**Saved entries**

BEGIN

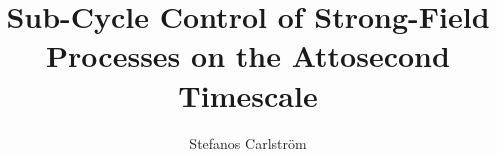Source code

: \documentclass[10pt]{article}
\title{Sub-Cycle Control of Strong-Field Processes on the Attosecond Timescale}
\author{Stefanos Carlström}
\begin{document}
\fulltitledefault
\end{document}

END

**EXERCISE OBJECTIVE**
Copy the data exactly. Any picture it contains is to be omitted.

**OUTPUT FOR THIS TASK**
Source code

: \documentclass[10pt]{article}
\title{Sub-Cycle Control of Strong-Field Processes on the Attosecond Timescale}
\author{Stefanos Carlström}
\begin{document}
\fulltitledefault
\end{document}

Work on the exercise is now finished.